• [What to do]:
Spot each line in the data below containing "Model" and copy it.

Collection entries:
........

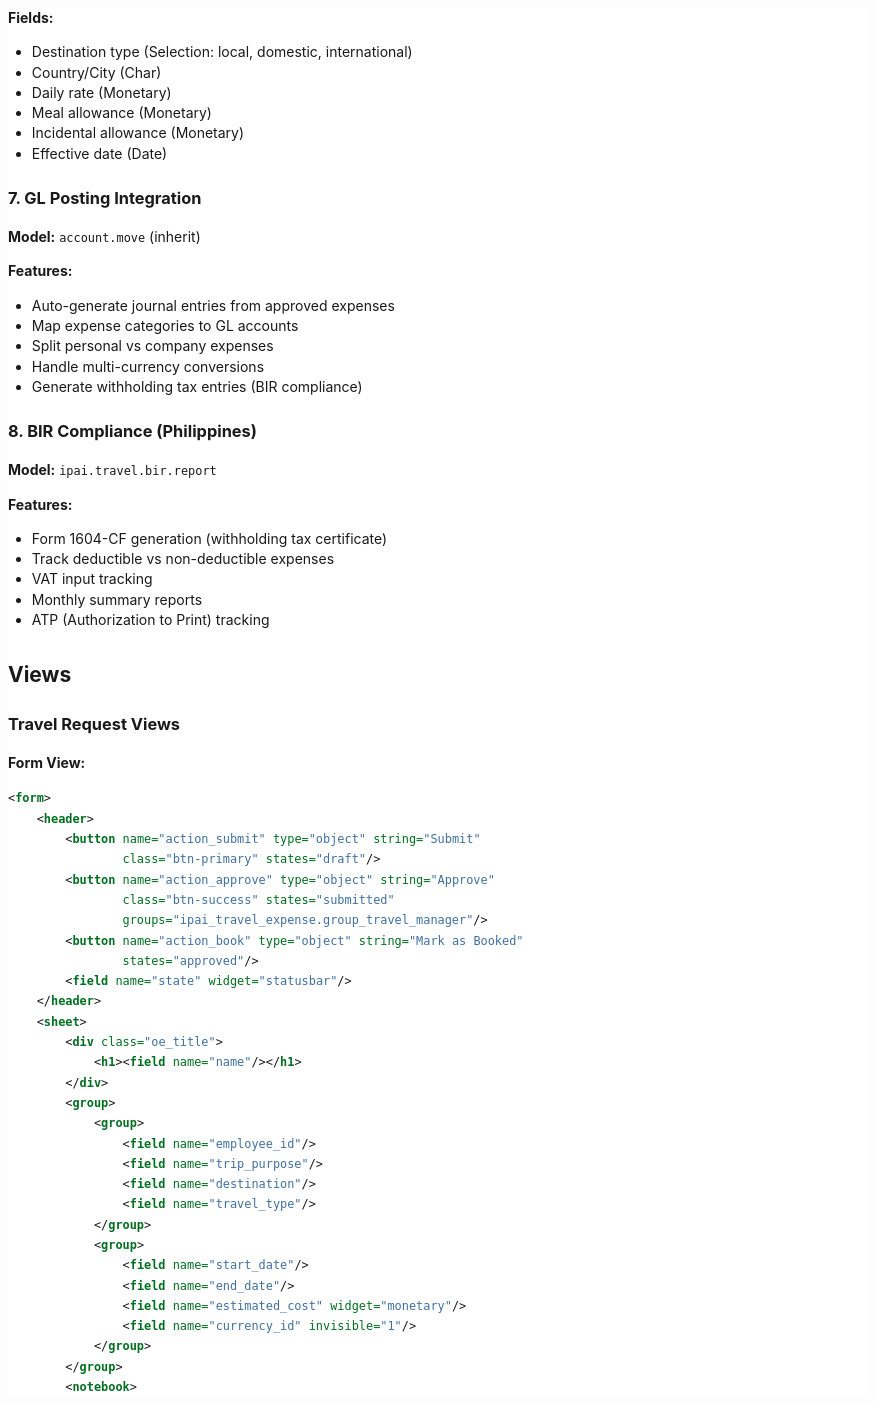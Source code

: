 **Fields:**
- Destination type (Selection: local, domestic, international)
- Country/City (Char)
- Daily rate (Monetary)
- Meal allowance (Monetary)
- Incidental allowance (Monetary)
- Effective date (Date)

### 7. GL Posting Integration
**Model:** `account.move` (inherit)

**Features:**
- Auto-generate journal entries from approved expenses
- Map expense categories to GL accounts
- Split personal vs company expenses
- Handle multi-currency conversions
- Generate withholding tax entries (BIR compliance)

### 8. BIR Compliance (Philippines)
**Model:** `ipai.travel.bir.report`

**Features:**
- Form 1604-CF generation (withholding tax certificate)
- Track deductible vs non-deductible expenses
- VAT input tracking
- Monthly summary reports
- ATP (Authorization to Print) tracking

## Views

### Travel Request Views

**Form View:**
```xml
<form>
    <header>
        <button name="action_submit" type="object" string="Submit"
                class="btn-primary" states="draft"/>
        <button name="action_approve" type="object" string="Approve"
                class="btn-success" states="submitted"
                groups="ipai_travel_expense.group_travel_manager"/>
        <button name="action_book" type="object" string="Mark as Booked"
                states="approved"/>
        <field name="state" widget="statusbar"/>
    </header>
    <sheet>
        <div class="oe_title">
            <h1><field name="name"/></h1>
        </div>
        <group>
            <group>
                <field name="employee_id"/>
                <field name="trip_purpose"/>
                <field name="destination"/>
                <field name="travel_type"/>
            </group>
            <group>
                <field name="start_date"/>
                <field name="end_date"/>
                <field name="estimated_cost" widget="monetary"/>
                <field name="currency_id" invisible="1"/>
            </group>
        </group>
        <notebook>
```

........

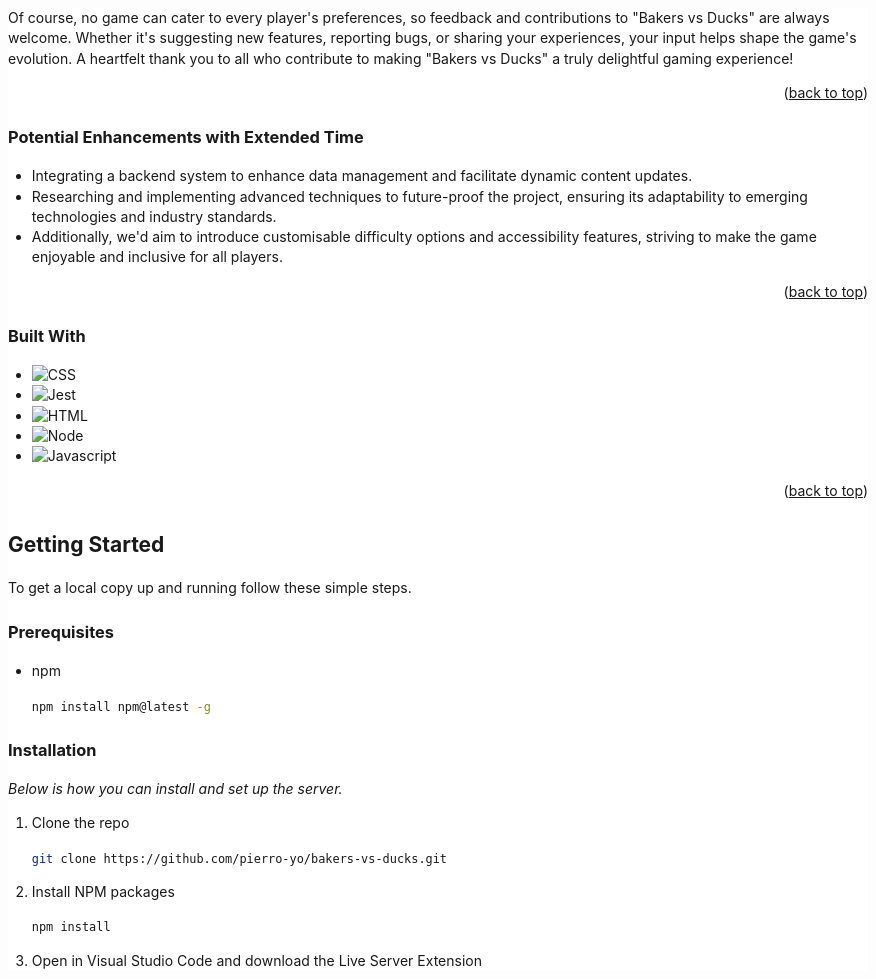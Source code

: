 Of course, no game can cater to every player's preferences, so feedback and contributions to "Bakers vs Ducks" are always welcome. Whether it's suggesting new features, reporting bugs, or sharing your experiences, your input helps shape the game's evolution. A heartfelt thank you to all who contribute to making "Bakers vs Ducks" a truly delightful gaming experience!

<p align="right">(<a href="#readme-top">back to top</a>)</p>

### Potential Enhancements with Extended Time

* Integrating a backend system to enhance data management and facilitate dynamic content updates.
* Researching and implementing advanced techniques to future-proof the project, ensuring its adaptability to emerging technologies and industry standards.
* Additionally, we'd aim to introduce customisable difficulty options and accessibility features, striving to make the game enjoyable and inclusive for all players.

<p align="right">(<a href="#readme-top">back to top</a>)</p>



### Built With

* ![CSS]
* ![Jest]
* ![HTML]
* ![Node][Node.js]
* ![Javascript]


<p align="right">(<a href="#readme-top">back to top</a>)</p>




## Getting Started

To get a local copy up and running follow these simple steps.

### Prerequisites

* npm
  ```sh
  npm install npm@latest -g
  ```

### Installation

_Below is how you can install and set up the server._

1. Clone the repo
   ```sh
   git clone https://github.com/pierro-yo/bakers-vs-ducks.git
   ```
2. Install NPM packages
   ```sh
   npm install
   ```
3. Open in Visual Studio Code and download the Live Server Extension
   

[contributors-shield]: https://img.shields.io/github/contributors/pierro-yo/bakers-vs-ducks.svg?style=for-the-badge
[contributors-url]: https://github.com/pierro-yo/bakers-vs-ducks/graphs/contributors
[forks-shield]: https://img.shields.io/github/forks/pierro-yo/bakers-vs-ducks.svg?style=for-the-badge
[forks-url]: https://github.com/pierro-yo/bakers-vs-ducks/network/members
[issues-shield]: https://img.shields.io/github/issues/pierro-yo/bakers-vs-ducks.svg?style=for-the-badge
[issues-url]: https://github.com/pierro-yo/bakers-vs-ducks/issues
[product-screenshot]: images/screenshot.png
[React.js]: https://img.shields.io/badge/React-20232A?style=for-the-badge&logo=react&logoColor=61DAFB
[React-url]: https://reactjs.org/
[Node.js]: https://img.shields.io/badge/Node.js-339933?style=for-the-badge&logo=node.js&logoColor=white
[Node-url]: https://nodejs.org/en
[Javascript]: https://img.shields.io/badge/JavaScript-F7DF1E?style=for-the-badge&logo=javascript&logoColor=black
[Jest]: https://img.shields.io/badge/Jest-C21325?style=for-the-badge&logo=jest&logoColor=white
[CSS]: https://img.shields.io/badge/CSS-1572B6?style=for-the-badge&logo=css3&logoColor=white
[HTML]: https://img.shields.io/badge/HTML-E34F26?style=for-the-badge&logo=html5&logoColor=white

........

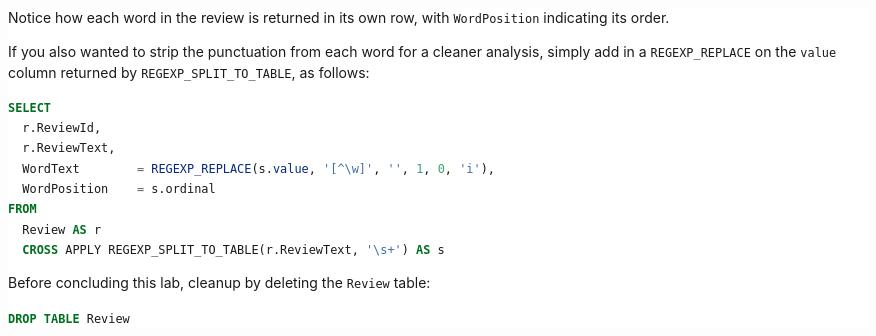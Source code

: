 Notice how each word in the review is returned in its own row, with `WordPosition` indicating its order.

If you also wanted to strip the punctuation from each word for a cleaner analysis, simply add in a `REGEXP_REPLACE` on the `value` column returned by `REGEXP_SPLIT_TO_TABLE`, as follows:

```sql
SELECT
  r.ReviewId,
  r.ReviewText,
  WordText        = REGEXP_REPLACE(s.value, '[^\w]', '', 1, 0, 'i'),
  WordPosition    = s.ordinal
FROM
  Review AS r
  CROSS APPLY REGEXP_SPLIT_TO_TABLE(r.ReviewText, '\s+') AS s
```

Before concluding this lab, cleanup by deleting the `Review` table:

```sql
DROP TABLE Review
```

........

• [Task response]:
**Model:** `account.move` (inherit)
**Model:** `ipai.travel.bir.report`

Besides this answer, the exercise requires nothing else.